CFPB Director Kathy Kraninger – during a House Financial Services Committee hearing to review the bureau Thursday – reinforced her position to no longer defend the bureau’s single-director structure in a lawsuit set to be considered by the Supreme Court in March.
In a letter sent ahead of the hearing, NAFCU Vice President of Legislative Affairs Brad Thaler suggested areas where NAFCU believes the structure and operations of the bureau could be enhanced.
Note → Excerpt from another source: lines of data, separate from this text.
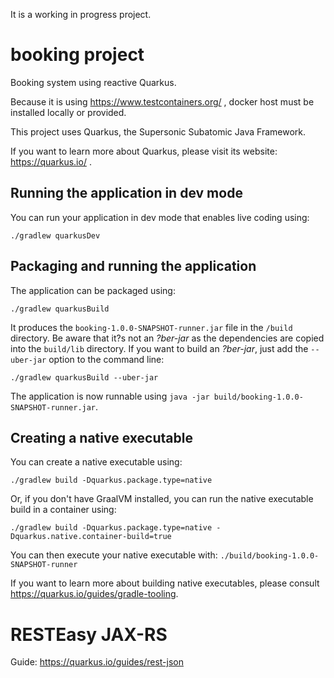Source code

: It is a working in progress project. 

# booking project

Booking system using reactive Quarkus.

Because it is using https://www.testcontainers.org/ , docker host must be installed locally or provided.

This project uses Quarkus, the Supersonic Subatomic Java Framework.

If you want to learn more about Quarkus, please visit its website: https://quarkus.io/ .

## Running the application in dev mode

You can run your application in dev mode that enables live coding using:
```shell script
./gradlew quarkusDev
```

## Packaging and running the application

The application can be packaged using:
```shell script
./gradlew quarkusBuild
```
It produces the `booking-1.0.0-SNAPSHOT-runner.jar` file in the `/build` directory.
Be aware that it?s not an _?ber-jar_ as the dependencies are copied into the `build/lib` directory.
If you want to build an _?ber-jar_, just add the `--uber-jar` option to the command line:
```shell script
./gradlew quarkusBuild --uber-jar
```

The application is now runnable using `java -jar build/booking-1.0.0-SNAPSHOT-runner.jar`.

## Creating a native executable

You can create a native executable using: 
```shell script
./gradlew build -Dquarkus.package.type=native
```

Or, if you don't have GraalVM installed, you can run the native executable build in a container using: 
```shell script
./gradlew build -Dquarkus.package.type=native -Dquarkus.native.container-build=true
```

You can then execute your native executable with: `./build/booking-1.0.0-SNAPSHOT-runner`

If you want to learn more about building native executables, please consult https://quarkus.io/guides/gradle-tooling.

# RESTEasy JAX-RS

Guide: https://quarkus.io/guides/rest-json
The association is supportive of legislation to reform the bureau’s governance structure to a bipartisan commission, as well as other reforms pursued by Congress.
Following the Supreme Court’s decision to take up the case, NAFCU President and CEO Dan Berger reiterated the association’s stance “that a commission structure at the CFPB is absolutely essential to ensuring greater transparency and accountability.”
During Thursday’s hearing, Kraninger also discussed issues related to payday lending, indicating that the CFPB’s new rule, expected to be released in April, intends to provide more clarity. NAFCU has previously called on the bureau to extend its safe harbor under the rule to include all future payday alternative loans (PALs) products following the NCUA’s expansion of its PALs program. Members of NAFCU’s Government Affairs team met with the CFPB in December to discuss the bureau’s ongoing rulemaking efforts, including payday lending, and to share credit unions’ perspectives.